Portrait With Keys, by Ivan Vladislavic
Fear lurks around every corner on the mean streets of Jo'burg
It is hard to capture the unintegrated experience of life in the modern city, but writers keep trying. This book, Portrait with Keys: the City of Johannesburg Unlocked, is a compilation of the South African author Ivan Vladislavic's thoughts, observations, anecdotes and memories concerning that city. In homage to his subject, there is no obvious structure, but themes forge connections.

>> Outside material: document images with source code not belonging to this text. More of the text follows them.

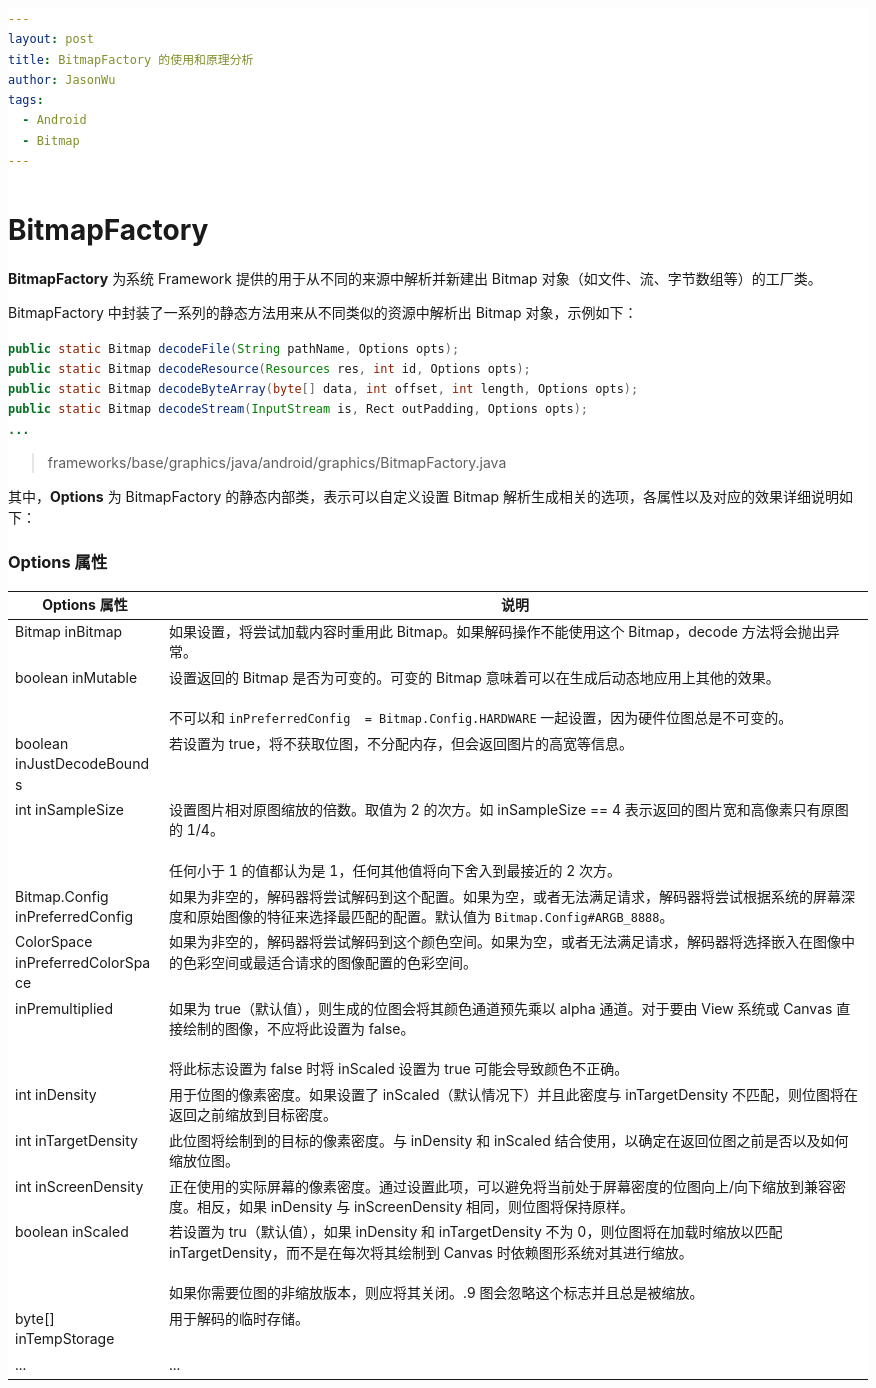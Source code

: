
 ```yaml
---
layout: post
title: BitmapFactory 的使用和原理分析
author: JasonWu
tags:
  - Android
  - Bitmap
---
```

# BitmapFactory
**BitmapFactory** 为系统 Framework 提供的用于从不同的来源中解析并新建出 Bitmap 对象（如文件、流、字节数组等）的工厂类。

BitmapFactory 中封装了一系列的静态方法用来从不同类似的资源中解析出 Bitmap 对象，示例如下：
```java
public static Bitmap decodeFile(String pathName, Options opts);
public static Bitmap decodeResource(Resources res, int id, Options opts);
public static Bitmap decodeByteArray(byte[] data, int offset, int length, Options opts);
public static Bitmap decodeStream(InputStream is, Rect outPadding, Options opts);
...
```
> frameworks/base/graphics/java/android/graphics/BitmapFactory.java

其中，**Options** 为 BitmapFactory 的静态内部类，表示可以自定义设置 Bitmap 解析生成相关的选项，各属性以及对应的效果详细说明如下：

### Options 属性

|Options 属性|	说明
|--|--
|Bitmap inBitmap|如果设置，将尝试加载内容时重用此 Bitmap。如果解码操作不能使用这个 Bitmap，decode 方法将会抛出异常。
|boolean inMutable	|设置返回的 Bitmap 是否为可变的。可变的 Bitmap 意味着可以在生成后动态地应用上其他的效果。<br><br>不可以和 `inPreferredConfig  = Bitmap.Config.HARDWARE` 一起设置，因为硬件位图总是不可变的。
|boolean inJustDecodeBounds|  若设置为 true，将不获取位图，不分配内存，但会返回图片的高宽等信息。
|int inSampleSize	|设置图片相对原图缩放的倍数。取值为 2 的次方。如 inSampleSize == 4 表示返回的图片宽和高像素只有原图的 1/4。<br><br>任何小于 1 的值都认为是 1，任何其他值将向下舍入到最接近的 2 次方。
|Bitmap.Config inPreferredConfig	|如果为非空的，解码器将尝试解码到这个配置。如果为空，或者无法满足请求，解码器将尝试根据系统的屏幕深度和原始图像的特征来选择最匹配的配置。默认值为 `Bitmap.Config#ARGB_8888`。
|ColorSpace inPreferredColorSpace|如果为非空的，解码器将尝试解码到这个颜色空间。如果为空，或者无法满足请求，解码器将选择嵌入在图像中的色彩空间或最适合请求的图像配置的色彩空间。
|inPremultiplied|如果为 true（默认值），则生成的位图会将其颜色通道预先乘以 alpha 通道。对于要由 View 系统或 Canvas 直接绘制的图像，不应将此设置为 false。<br><br>将此标志设置为 false 时将 inScaled 设置为 true 可能会导致颜色不正确。
|int inDensity	|用于位图的像素密度。如果设置了 inScaled（默认情况下）并且此密度与 inTargetDensity 不匹配，则位图将在返回之前缩放到目标密度。
|int inTargetDensity	|此位图将绘制到的目标的像素密度。与 inDensity 和 inScaled 结合使用，以确定在返回位图之前是否以及如何缩放位图。
|int inScreenDensity|正在使用的实际屏幕的像素密度。通过设置此项，可以避免将当前处于屏幕密度的位图向上/向下缩放到兼容密度。相反，如果 inDensity 与 inScreenDensity 相同，则位图将保持原样。
|boolean inScaled	|若设置为 tru（默认值），如果 inDensity 和 inTargetDensity 不为 0，则位图将在加载时缩放以匹配 inTargetDensity，而不是在每次将其绘制到 Canvas 时依赖图形系统对其进行缩放。<br><br>如果你需要位图的非缩放版本，则应将其关闭。.9 图会忽略这个标志并且总是被缩放。
|byte[] inTempStorage	|用于解码的临时存储。
|...|...
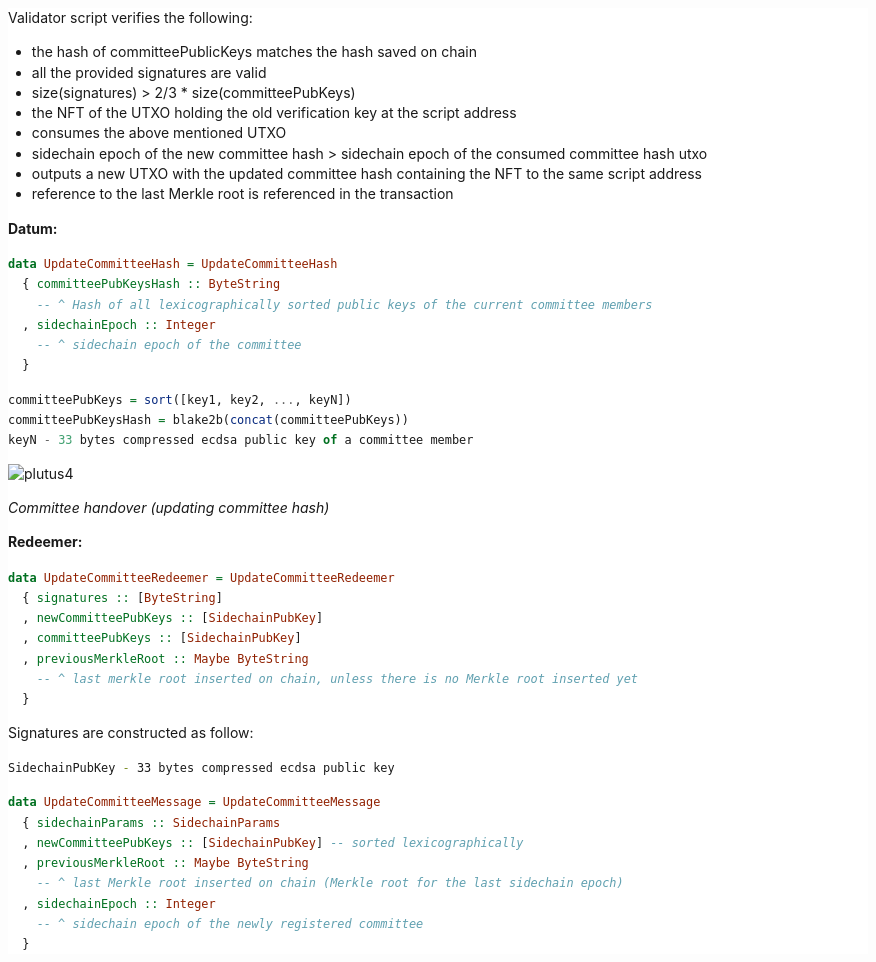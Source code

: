 Validator script verifies the following:

*   the hash of committeePublicKeys matches the hash saved on chain
*   all the provided signatures are valid
*   size(signatures) > 2/3 \* size(committeePubKeys)
*   the NFT of the UTXO holding the old verification key at the script address
*   consumes the above mentioned UTXO
*   sidechain epoch of the new committee hash > sidechain epoch of the consumed committee hash utxo
*   outputs a new UTXO with the updated committee hash containing the NFT to the same script address
*   reference to the last Merkle root is referenced in the transaction

**Datum:**

```haskell
data UpdateCommitteeHash = UpdateCommitteeHash
  { committeePubKeysHash :: ByteString
    -- ^ Hash of all lexicographically sorted public keys of the current committee members
  , sidechainEpoch :: Integer
    -- ^ sidechain epoch of the committee
  }
```

```haskell
committeePubKeys = sort([key1, key2, ..., keyN])
committeePubKeysHash = blake2b(concat(committeePubKeys))
keyN - 33 bytes compressed ecdsa public key of a committee member
```

![plutus4](https://user-images.githubusercontent.com/10556209/203350359-da10a8f5-be3c-4d55-b235-10b3919e58a0.png)

_Committee handover (updating committee hash)_



**Redeemer:**

```haskell
data UpdateCommitteeRedeemer = UpdateCommitteeRedeemer
  { signatures :: [ByteString]
  , newCommitteePubKeys :: [SidechainPubKey]
  , committeePubKeys :: [SidechainPubKey]
  , previousMerkleRoot :: Maybe ByteString
    -- ^ last merkle root inserted on chain, unless there is no Merkle root inserted yet
  }
```

Signatures are constructed as follow:

```bash
SidechainPubKey - 33 bytes compressed ecdsa public key
```

```haskell
data UpdateCommitteeMessage = UpdateCommitteeMessage
  { sidechainParams :: SidechainParams
  , newCommitteePubKeys :: [SidechainPubKey] -- sorted lexicographically
  , previousMerkleRoot :: Maybe ByteString
    -- ^ last Merkle root inserted on chain (Merkle root for the last sidechain epoch)
  , sidechainEpoch :: Integer
    -- ^ sidechain epoch of the newly registered committee
  }
```
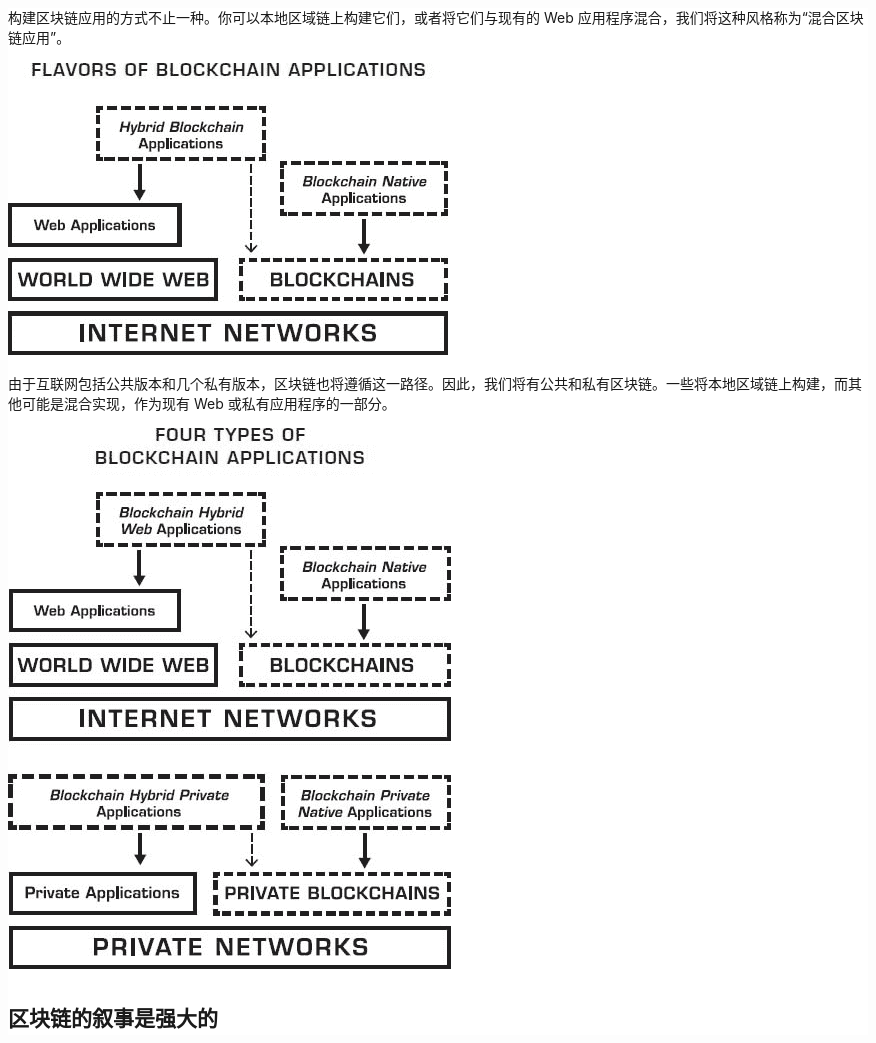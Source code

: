 构建区块链应用的方式不止一种。你可以本地区域链上构建它们，或者将它们与现有的 Web 应用程序混合，我们将这种风格称为“混合区块链应用”。

![图片](img/image00131.jpeg)

由于互联网包括公共版本和几个私有版本，区块链也将遵循这一路径。因此，我们将有公共和私有区块链。一些将本地区域链上构建，而其他可能是混合实现，作为现有 Web 或私有应用程序的一部分。

![图片](img/image00132.jpeg)

## 区块链的叙事是强大的
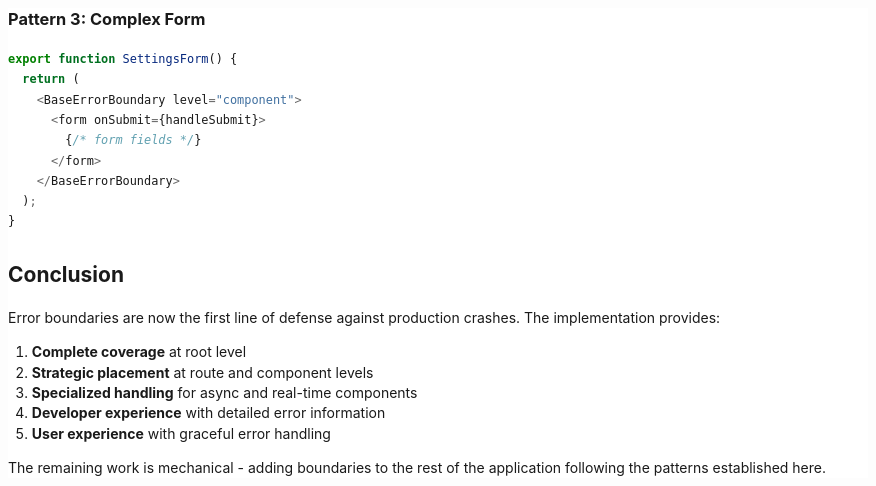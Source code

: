 ### Pattern 3: Complex Form

```typescript
export function SettingsForm() {
  return (
    <BaseErrorBoundary level="component">
      <form onSubmit={handleSubmit}>
        {/* form fields */}
      </form>
    </BaseErrorBoundary>
  );
}
```

## Conclusion

Error boundaries are now the first line of defense against production crashes. The implementation provides:

1. **Complete coverage** at root level
2. **Strategic placement** at route and component levels
3. **Specialized handling** for async and real-time components
4. **Developer experience** with detailed error information
5. **User experience** with graceful error handling

The remaining work is mechanical - adding boundaries to the rest of the application following the patterns established here.
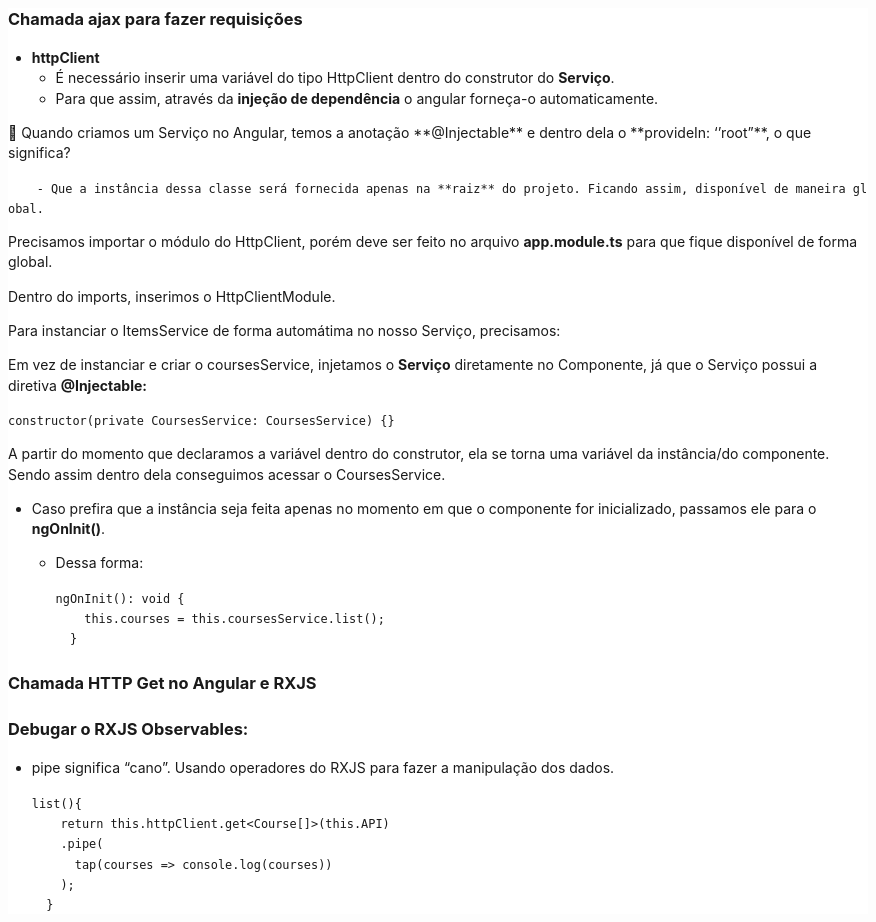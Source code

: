 ### Chamada ajax para fazer requisições

- **httpClient**
    - É necessário inserir uma variável do tipo HttpClient dentro do construtor do **Serviço**.
    - Para que assim, através da **injeção de dependência** o angular forneça-o automaticamente.
    

<aside>
📌 Quando criamos um Serviço no Angular, temos a anotação **@Injectable** e dentro dela o **provideIn: ‘’root”**, o que significa?

        - Que a instância dessa classe será fornecida apenas na **raiz** do projeto. Ficando assim, disponível de maneira global.

</aside>

Precisamos importar o módulo do HttpClient, porém deve ser feito no arquivo **app.module.ts** para que fique disponível de forma global.

Dentro do imports, inserimos o HttpClientModule.

Para instanciar o ItemsService de forma automátima no nosso Serviço, precisamos:

Em vez de instanciar e criar o coursesService, injetamos o **Serviço** diretamente no Componente, já que o Serviço possui a diretiva **@Injectable:**

```tsx
constructor(private CoursesService: CoursesService) {}
```

A partir do momento que declaramos a variável dentro do construtor, ela se torna uma variável da instância/do componente. Sendo assim dentro dela conseguimos acessar o CoursesService.

- Caso prefira que a instância seja feita apenas no momento em que o componente for inicializado, passamos ele para o **ngOnInit()**.
    - Dessa forma:
        
        ```
        ngOnInit(): void {
            this.courses = this.coursesService.list();
          }
        ```
        

### **Chamada HTTP Get no Angular e RXJS**

### **Debugar o RXJS Observables:**

- pipe significa “cano”. Usando operadores do RXJS para fazer a manipulação dos dados.
    
    ```
    list(){
        return this.httpClient.get<Course[]>(this.API)
        .pipe(
          tap(courses => console.log(courses))
        );
      }
    ```
    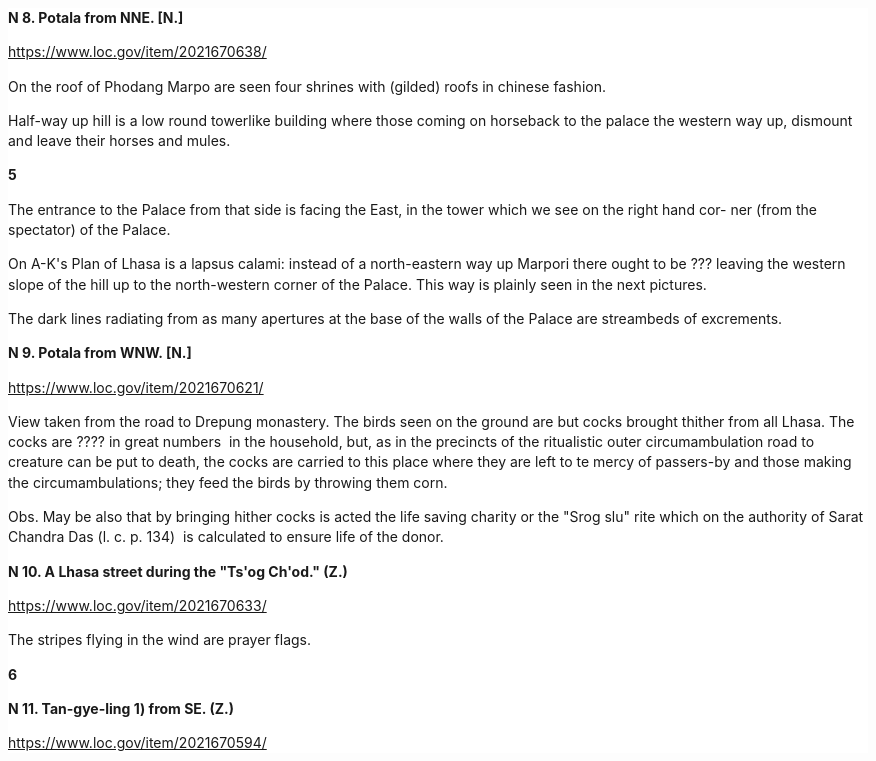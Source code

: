 **N 8. Potala from NNE. \[N.\]**

<https://www.loc.gov/item/2021670638/>

On the roof of Phodang Marpo are seen four shrines
with (gilded) roofs in chinese fashion.

Half-way up hill is a low round towerlike building
where those coming on horseback to the palace the
western way up, dismount and leave their horses and
mules.

**5**

The entrance to the Palace from that side is facing
the East, in the tower which we see on the right hand cor-
ner (from the spectator) of the Palace.

On A-K's Plan of Lhasa is a lapsus calami: instead
of a north-eastern way up Marpori there ought to be
??? leaving the western slope of the hill up to the
north-western corner of the Palace. This way is plainly
seen in the next pictures.

The dark lines radiating from as many apertures
at the base of the walls of the Palace are streambeds
of excrements.

**N 9. Potala from WNW. \[N.\]**

<https://www.loc.gov/item/2021670621/>

View taken from the road to Drepung monastery.
The birds seen on the ground are but cocks brought
thither from all Lhasa. The cocks are ???? in great
numbers  in the household, but, as in the precincts of the
ritualistic outer circumambulation road to creature
can be put to death, the cocks are carried to this place
where they are left to te mercy of passers-by and those
making the circumambulations; they feed the birds
by throwing them corn.

Obs. May be also that by bringing hither
cocks is acted the life saving charity or the
"Srog slu" rite which on the authority of Sarat
Chandra Das (l. c. p. 134)  is calculated to ensure
life of the donor.

**N 10. A Lhasa street during the "Ts'og Ch'od." (Z.)**

<https://www.loc.gov/item/2021670633/>

The stripes flying in the wind are prayer flags.

**6**

**N 11. Tan-gye-ling 1) from SE. (Z.)**

<https://www.loc.gov/item/2021670594/>
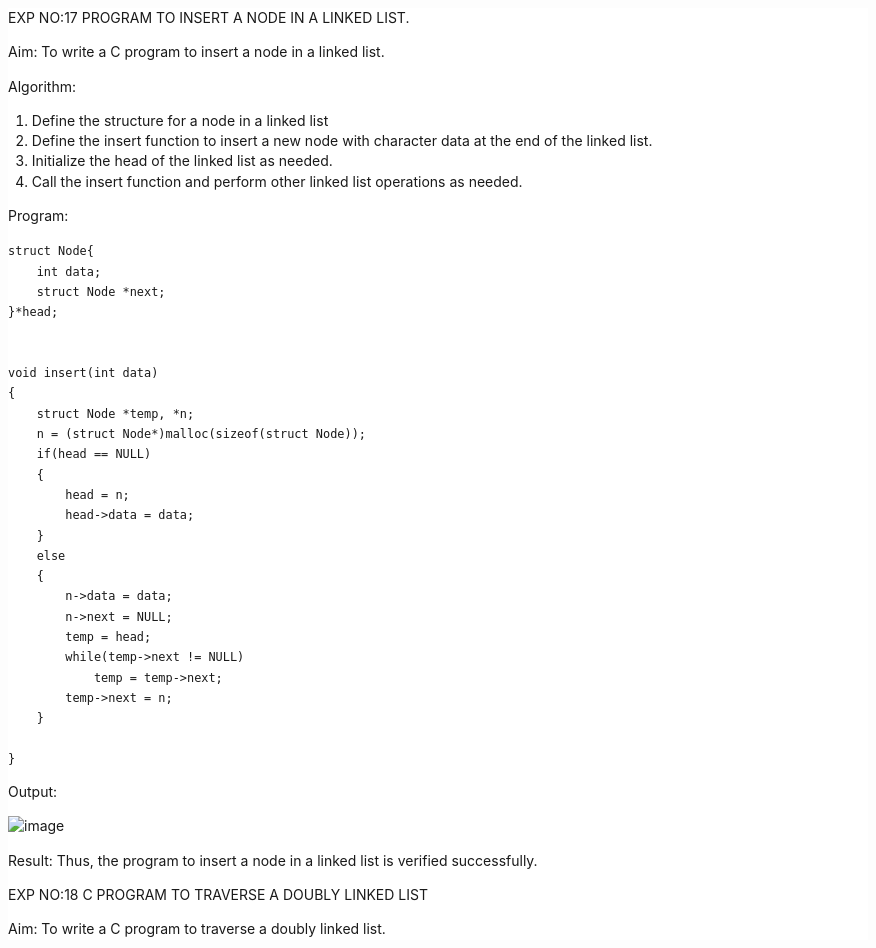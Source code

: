 EXP NO:17  PROGRAM TO INSERT A NODE IN A LINKED LIST.

Aim:
To write a C program to insert a node in a linked list.

Algorithm:
1.	Define the structure for a node in a linked list
2.	Define the insert function to insert a new node with character data at the end of the linked list.
3.	Initialize the head of the linked list as needed.
4.	Call the insert function and perform other linked list operations as needed.
 
Program:

```
struct Node{
    int data; 
    struct Node *next;
}*head;


void insert(int data)
{
    struct Node *temp, *n;
    n = (struct Node*)malloc(sizeof(struct Node));
    if(head == NULL)
    {
        head = n;
        head->data = data;
    }
    else
    {
        n->data = data;
        n->next = NULL;
        temp = head;
        while(temp->next != NULL)
            temp = temp->next;
        temp->next = n;
    }
    
}
```

Output:

![image](https://github.com/user-attachments/assets/9834e2c8-a17a-46d5-aa4c-e224f147f0c8)

Result:
Thus, the program to insert a node in a linked list is verified successfully.



 
EXP NO:18 C PROGRAM TO TRAVERSE A DOUBLY LINKED LIST

Aim:
To write a C program to traverse a doubly linked list.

One such theme is artists and their works, as he explores the ways in which the city's detritus becomes art. Most obviously, artists take what others regard as rubbish and create works from it. Vladislavic describes Sue Williamson's Memories of District Six (a racially mixed area of Cape Town bulldozed by the apartheid authorities): a cabin built from clear resin blocks, containing items from the ruins - a doll's shoe, a hairclip, and other emotionally charged remnants.
Vladislavic ponders the work of other writers on the city, from Elias Canetti to Charles Dickens. He finds disturbing differences between Dickens' picaresque encounters in night-time London and the void of modern Jo'burg after dark, with its empty streets and blazing security lights. He ruminates on mass flight from the inner city, and what is left behind: rows of forgotten books in junk shops and white vagrants wandering the parks.
He is a latter-day flâneur, but he does not process street life into art to differentiate himself from his bourgeois peers. Vladislavic has no illusions about his membership of a group under siege, because the book's dominant theme is fear of urban crime in South Africa. He remains in the city centre, refusing to decamp to gated and guarded suburbs, and pays a price of constant insecurity. A foreign visitor asks to see his key ring. He has 17 keys on it - normal for Jo'burg, but extraordinary from a European perspective.
While the affluent go to ground, the poor struggle to survive. Vladislavic discovers that street people store their possessions under manhole covers, in a subterranean parallel to the cupboards in the homes above. Then the covers start to disappear, plundered for scrap.
The book illustrates how liberal art is challenged by illiberal reality. Vladislavic presents a rich personal reconstruction of Jo'burg, based on diverse perceptions of his home city. The subtext of these ostensibly random perceptions is dread of genuine anarchy, of an extreme inequality ruthlessly putting an end to all cultural life in South Africa.